= Information provided =

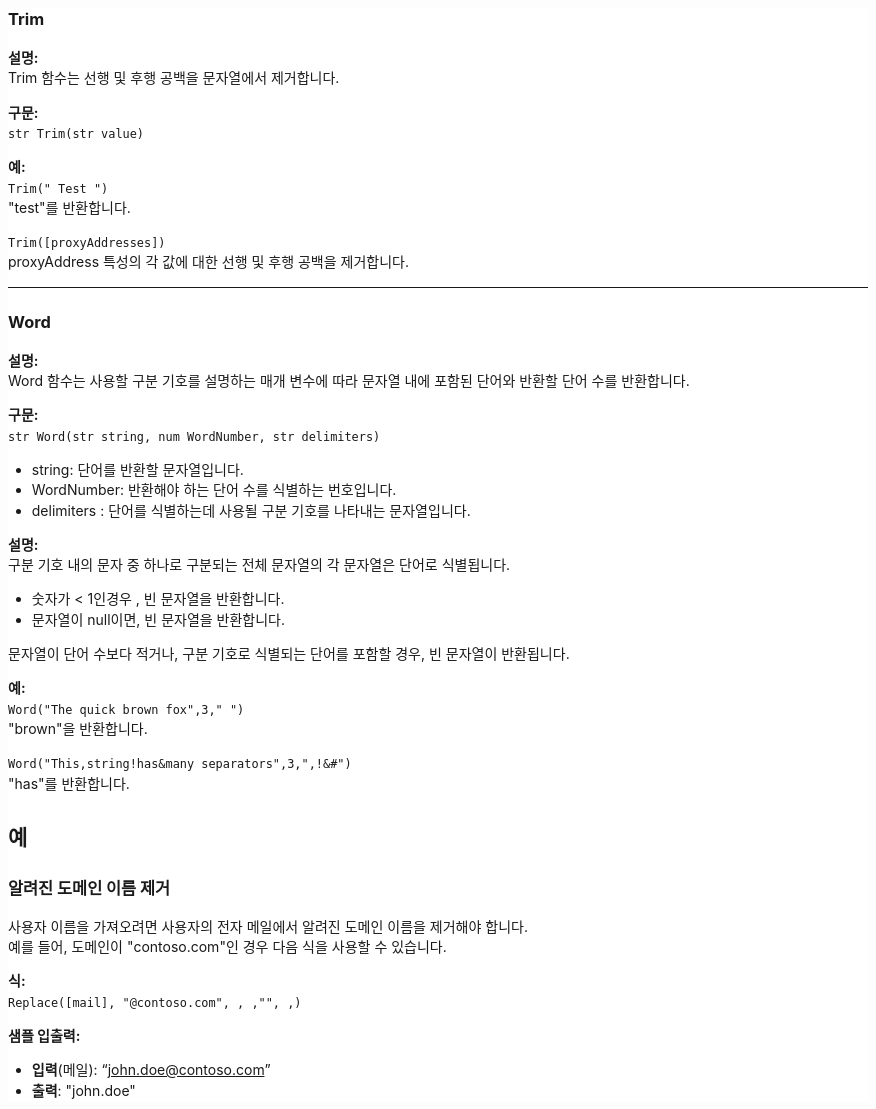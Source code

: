
### <a name="trim"></a>Trim
**설명:**  
Trim 함수는 선행 및 후행 공백을 문자열에서 제거합니다.

**구문:**  
`str Trim(str value)`  

**예:**  
`Trim(" Test ")`  
"test"를 반환합니다.

`Trim([proxyAddresses])`  
proxyAddress 특성의 각 값에 대한 선행 및 후행 공백을 제거합니다.

---
### <a name="word"></a>Word
**설명:**  
Word 함수는 사용할 구분 기호를 설명하는 매개 변수에 따라 문자열 내에 포함된 단어와 반환할 단어 수를 반환합니다.

**구문:**  
`str Word(str string, num WordNumber, str delimiters)`

* string: 단어를 반환할 문자열입니다.
* WordNumber: 반환해야 하는 단어 수를 식별하는 번호입니다.
* delimiters : 단어를 식별하는데 사용될 구분 기호를 나타내는 문자열입니다.

**설명:**  
구분 기호 내의 문자 중 하나로 구분되는 전체 문자열의 각 문자열은 단어로 식별됩니다.

* 숫자가 < 1인경우 , 빈 문자열을 반환합니다.
* 문자열이 null이면, 빈 문자열을 반환합니다.

문자열이 단어 수보다 적거나, 구분 기호로 식별되는 단어를 포함할 경우, 빈 문자열이 반환됩니다.

**예:**  
`Word("The quick brown fox",3," ")`  
"brown"을 반환합니다.

`Word("This,string!has&many separators",3,",!&#")`  
"has"를 반환합니다.

## <a name="examples"></a>예
### <a name="strip-known-domain-name"></a>알려진 도메인 이름 제거
사용자 이름을 가져오려면 사용자의 전자 메일에서 알려진 도메인 이름을 제거해야 합니다. <br>
예를 들어, 도메인이 "contoso.com"인 경우 다음 식을 사용할 수 있습니다.

**식:** <br>
`Replace([mail], "@contoso.com", , ,"", ,)`

**샘플 입출력:** <br>

* **입력**(메일): “john.doe@contoso.com”
* **출력**: "john.doe"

= Work order =
Take every line above that includes "Trim" and list it.

= Solution for this problem =
### <a name="trim"></a>Trim
Trim 함수는 선행 및 후행 공백을 문자열에서 제거합니다.
`str Trim(str value)`  
`Trim(" Test ")`  
`Trim([proxyAddresses])`  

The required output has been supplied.